Approximately 31% of children in the TONIC and CyNCh trials had definite NASH at time of enrollment. Borderline zone 1 NASH, borderline zone 3 NASH, and fatty liver without NASH were reported in 34%, 13%, and 21% of children, respectively. Borderline or definite NASH resolved in 29% of participants over a mean follow-up period of 1.6±0.4 years. In contrast, definite NASH developed in 18% of children with fatty liver or borderline NASH. Additionally, approximately 34% of children had improved fibrosis, whereas fibrosis worsened in 23% of children.
Progression to definite NASH or fibrosis was reported in 36% of children with baseline NAFL or borderline NASH. Approximately 11% of patients developed composite progression to definite NASH and progression to fibrosis. Improvement in fibrosis or NASH was noted in 52% of participants, whereas improvement in both conditions was reported in 20% of participants. Approximately 5% of the overall sample developed type 2 diabetes over the mean 1.6±0.4-year follow-up from baseline to end-of-treatment biopsy.
Factors associated with any progression to definite NASH and/or fibrosis included adolescent age (13-17 years vs 8-12 years: relative odds [RO], 2.86; 95% CI, 1.20-6.81; P =.02), higher waist circumference (RO, 1.48; 95% CI, 1.08-2.01; P =.01), levels of alanine aminotransferase (RO, 2.28; 95% CI, 1.10-4.70; P =.03) or aspartate aminotransferase (RO, 4.15; 95% CI, 1.08-16.02; P =.04), baseline total cholesterol (RO, 3.63; 95% CI, 1.11-11.91; P =.03) and low-density lipoprotein cholesterol (RO, 4.08; 95% CI, 1.00-16.68; P =.05), increasing level of alanine aminotransferase (RO, 2.31; 95% CI, 1.13-4.75; P =.02), and change in glycated hemoglobin (RO, 2.58; 95% CI, 1.05-6.30; P =.04).
Additionally, progression to definite NASH and/or fibrosis was associated with increasing level of gamma-glutamyl transferase (RO, 45.4; 95% CI, 2.59-797; P =.009) and development of type 2 diabetes (RO, 9.08; 95% CI, 1.80-45.72; P =.007). Increasing levels of gamma-glutamyl transferase were associated with reduced odds of any improvement (RO, 0.03; 95% CI, 0.002-0.29; P =.003).

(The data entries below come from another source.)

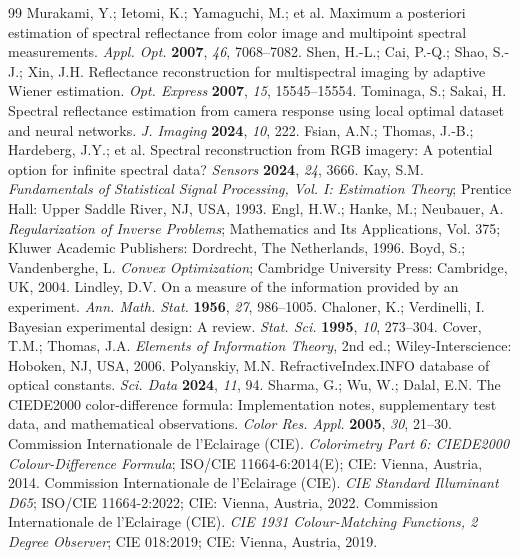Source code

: \documentclass[11pt]{article}
\begin{document}
\begin{thebibliography}{99}
Murakami, Y.; Ietomi, K.; Yamaguchi, M.; et al. Maximum a posteriori estimation of spectral reflectance from color image and multipoint spectral measurements. \textit{Appl. Opt.} \textbf{2007}, \textit{46}, 7068--7082.
Shen, H.-L.; Cai, P.-Q.; Shao, S.-J.; Xin, J.H. Reflectance reconstruction for multispectral imaging by adaptive Wiener estimation. \textit{Opt. Express} \textbf{2007}, \textit{15}, 15545--15554.
Tominaga, S.; Sakai, H. Spectral reflectance estimation from camera response using local optimal dataset and neural networks. \textit{J. Imaging} \textbf{2024}, \textit{10}, 222.
Fsian, A.N.; Thomas, J.-B.; Hardeberg, J.Y.; et al. Spectral reconstruction from RGB imagery: A potential option for infinite spectral data? \textit{Sensors} \textbf{2024}, \textit{24}, 3666.
Kay, S.M. \textit{Fundamentals of Statistical Signal Processing, Vol. I: Estimation Theory}; Prentice Hall: Upper Saddle River, NJ, USA, 1993.
Engl, H.W.; Hanke, M.; Neubauer, A. \textit{Regularization of Inverse Problems}; Mathematics and Its Applications, Vol. 375; Kluwer Academic Publishers: Dordrecht, The Netherlands, 1996.
Boyd, S.; Vandenberghe, L. \textit{Convex Optimization}; Cambridge University Press: Cambridge, UK, 2004.
Lindley, D.V. On a measure of the information provided by an experiment. \textit{Ann. Math. Stat.} \textbf{1956}, \textit{27}, 986--1005.
Chaloner, K.; Verdinelli, I. Bayesian experimental design: A review. \textit{Stat. Sci.} \textbf{1995}, \textit{10}, 273--304.
Cover, T.M.; Thomas, J.A. \textit{Elements of Information Theory}, 2nd ed.; Wiley-Interscience: Hoboken, NJ, USA, 2006.
Polyanskiy, M.N. RefractiveIndex.INFO database of optical constants. \textit{Sci. Data} \textbf{2024}, \textit{11}, 94.
Sharma, G.; Wu, W.; Dalal, E.N. The CIEDE2000 color-difference formula: Implementation notes, supplementary test data, and mathematical observations. \textit{Color Res. Appl.} \textbf{2005}, \textit{30}, 21--30.
Commission Internationale de l'Eclairage (CIE). \textit{Colorimetry Part 6: CIEDE2000 Colour-Difference Formula}; ISO/CIE 11664-6:2014(E); CIE: Vienna, Austria, 2014.
Commission Internationale de l'Eclairage (CIE). \textit{CIE Standard Illuminant D65}; ISO/CIE 11664-2:2022; CIE: Vienna, Austria, 2022.
Commission Internationale de l'Eclairage (CIE). \textit{CIE 1931 Colour-Matching Functions, 2 Degree Observer}; CIE 018:2019; CIE: Vienna, Austria, 2019.

\end{thebibliography}
\end{document}
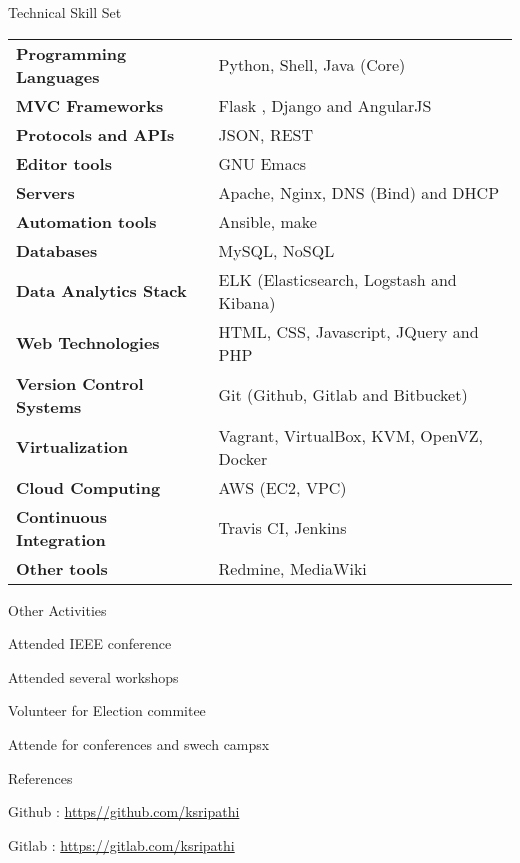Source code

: \documentclass{resume} %
\begin{document}
\begin{rSection}
  {Technical Skill Set}

  \begin{tabular}{ @{} >{\bfseries}l @{\hspace{6ex}} l }
    Programming Languages & Python, Shell, Java (Core) \\
    MVC Frameworks & Flask , Django and AngularJS\\
    Protocols and APIs & JSON, REST \\
    Editor tools & GNU Emacs \\
    Servers & Apache, Nginx, DNS (Bind) and DHCP \\  
    Automation tools & Ansible, make \\
    Databases &  MySQL, NoSQL \\
    Data Analytics Stack & ELK (Elasticsearch, Logstash and Kibana) \\
    Web Technologies & HTML, CSS, Javascript, JQuery and PHP \\
    Version Control Systems & Git (Github, Gitlab and Bitbucket) \\
    Virtualization & Vagrant, VirtualBox, KVM, OpenVZ, Docker \\
    Cloud Computing & AWS (EC2, VPC) \\
    Continuous Integration & Travis CI, Jenkins \\
    Other tools & Redmine, MediaWiki
    
  \end{tabular}

\end{rSection}


\begin{rSection}{Other Activities}

\item Attended IEEE conference
\item Attended several workshops
\item Volunteer for Election commitee
\item Attende for conferences and swech campsx
 

\end{rSection}


\begin{rSection}{References}
\item Github : \url{https//github.com/ksripathi}

  \item Gitlab : \url { https://gitlab.com/ksripathi}

\end{rSection}
\end{document}
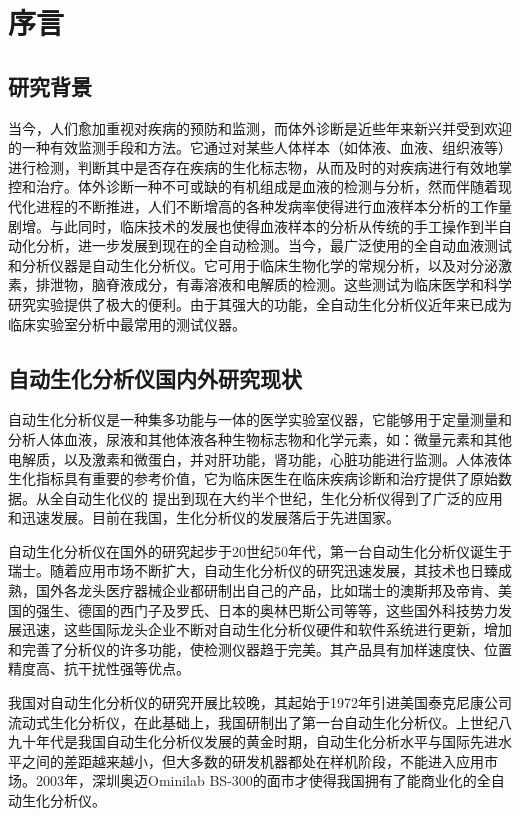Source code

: 
\chapter{序言}
\section{研究背景}
当今，人们愈加重视对疾病的预防和监测，而体外诊断是近些年来新兴并受到欢迎的一种有效监测手段和方法。它通过对某些人体样本（如体液、血液、组织液等）进行检测，判断其中是否存在疾病的生化标志物，从而及时的对疾病进行有效地掌控和治疗。体外诊断一种不可或缺的有机组成是血液的检测与分析，然而伴随着现代化进程的不断推进，人们不断增高的各种发病率使得进行血液样本分析的工作量剧增。与此同时，临床技术的发展也使得血液样本的分析从传统的手工操作到半自动化分析，进一步发展到现在的全自动检测。当今，最广泛使用的全自动血液测试和分析仪器是自动生化分析仪。它可用于临床生物化学的常规分析，以及对分泌激素，排泄物，脑脊液成分，有毒溶液和电解质的检测。这些测试为临床医学和科学研究实验提供了极大的便利。由于其强大的功能，全自动生化分析仪近年来已成为临床实验室分析中最常用的测试仪器。
\section{自动生化分析仪国内外研究现状}
自动生化分析仪是一种集多功能与一体的医学实验室仪器，它能够用于定量测量和分析人体血液，尿液和其他体液各种生物标志物和化学元素，如：微量元素和其他电解质，以及激素和微蛋白，并对肝功能，肾功能，心脏功能进行监测。人体液体生化指标具有重要的参考价值，它为临床医生在临床疾病诊断和治疗提供了原始数据。从全自动生化仪的 提出到现在大约半个世纪，生化分析仪得到了广泛的应用和迅速发展。目前在我国，生化分析仪的发展落后于先进国家。

自动生化分析仪在国外的研究起步于20世纪50年代，第一台自动生化分析仪诞生于瑞士。随着应用市场不断扩大，自动生化分析仪的研究迅速发展，其技术也日臻成熟，国外各龙头医疗器械企业都研制出自己的产品，比如瑞士的澳斯邦及帝肯、美国的强生、德国的西门子及罗氏、日本的奥林巴斯公司等等\supercite{bib2}，这些国外科技势力发展迅速，这些国际龙头企业不断对自动生化分析仪硬件和软件系统进行更新，增加和完善了分析仪的许多功能，使检测仪器趋于完美。其产品具有加样速度快、位置精度高、抗干扰性强等优点。

我国对自动生化分析仪的研究开展比较晚，其起始于1972年引进美国泰克尼康公司流动式生化分析仪，在此基础上，我国研制出了第一台自动生化分析仪。上世纪八九十年代是我国自动生化分析仪发展的黄金时期，自动生化分析水平与国际先进水平之间的差距越来越小，但大多数的研发机器都处在样机阶段，不能进入应用市场。2003年，深圳奥迈Ominilab BS-300的面市才使得我国拥有了能商业化的全自动生化分析仪\supercite{bib1}。

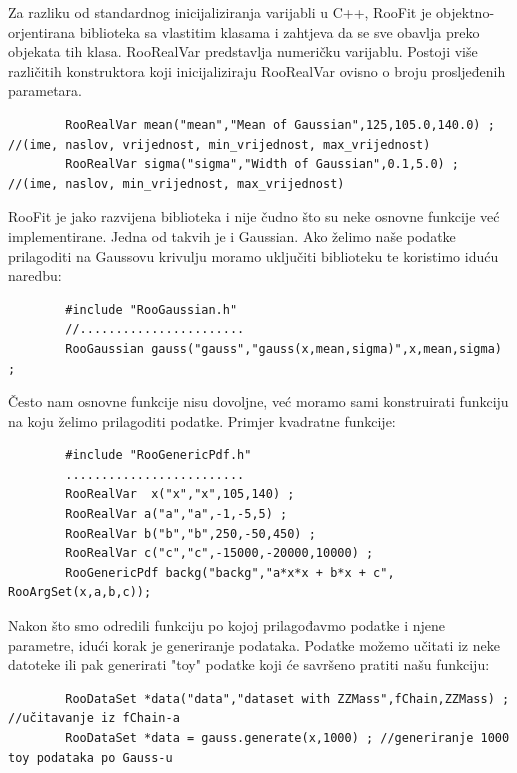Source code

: \documentclass[12pt,a4paper,oneside]{article}
\begin{document}
\begin{linenumbers}
		Za razliku od standardnog inicijaliziranja varijabli u C++, RooFit je objektno-orjentirana biblioteka sa vlastitim klasama i zahtjeva da se sve obavlja preko objekata tih klasa.
		RooRealVar predstavlja numeričku varijablu. Postoji više različitih konstruktora koji inicijaliziraju RooRealVar ovisno o broju prosljeđenih parametara.
		\begin{verbatim}
		RooRealVar mean("mean","Mean of Gaussian",125,105.0,140.0) ; //(ime, naslov, vrijednost, min_vrijednost, max_vrijednost)
		RooRealVar sigma("sigma","Width of Gaussian",0.1,5.0) ; //(ime, naslov, min_vrijednost, max_vrijednost)
		\end{verbatim}
		
		RooFit je jako razvijena biblioteka i nije čudno što su neke osnovne funkcije već implementirane. Jedna od takvih je i Gaussian. Ako želimo naše podatke prilagoditi na Gaussovu krivulju moramo uključiti biblioteku te koristimo iduću naredbu:
		\begin{verbatim}
		#include "RooGaussian.h"
		//.......................
		RooGaussian gauss("gauss","gauss(x,mean,sigma)",x,mean,sigma) ; 
		\end{verbatim}
		
		Često nam osnovne funkcije nisu dovoljne, već moramo sami konstruirati funkciju na koju želimo prilagoditi podatke. Primjer kvadratne funkcije:
		
		\begin{verbatim}
		#include "RooGenericPdf.h"
		.........................
		RooRealVar  x("x","x",105,140) ;
		RooRealVar a("a","a",-1,-5,5) ;
		RooRealVar b("b","b",250,-50,450) ;
		RooRealVar c("c","c",-15000,-20000,10000) ;
		RooGenericPdf backg("backg","a*x*x + b*x + c", RooArgSet(x,a,b,c));
		\end{verbatim}
		
		Nakon što smo odredili funkciju po kojoj prilagođavmo podatke i njene parametre, idući korak je generiranje podataka. Podatke možemo učitati iz neke datoteke ili pak generirati "toy" podatke koji će savršeno pratiti našu funkciju:
		
		\begin{verbatim}
		RooDataSet *data("data","dataset with ZZMass",fChain,ZZMass) ; //učitavanje iz fChain-a
		RooDataSet *data = gauss.generate(x,1000) ; //generiranje 1000 toy podataka po Gauss-u
		\end{verbatim}
		

\end{linenumbers}
\end{document}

A limitation of this study is the enrollment of children who received only placebo and standard-of-care lifestyle advice in the setting of clinical trials, which the investigators suggest limits their understanding as to whether the findings are applicable to the real-world setting.
Despite this limitation, the researchers believe this study indicates that “more effective interventions are needed for children who fail to respond to standard lifestyle advice.”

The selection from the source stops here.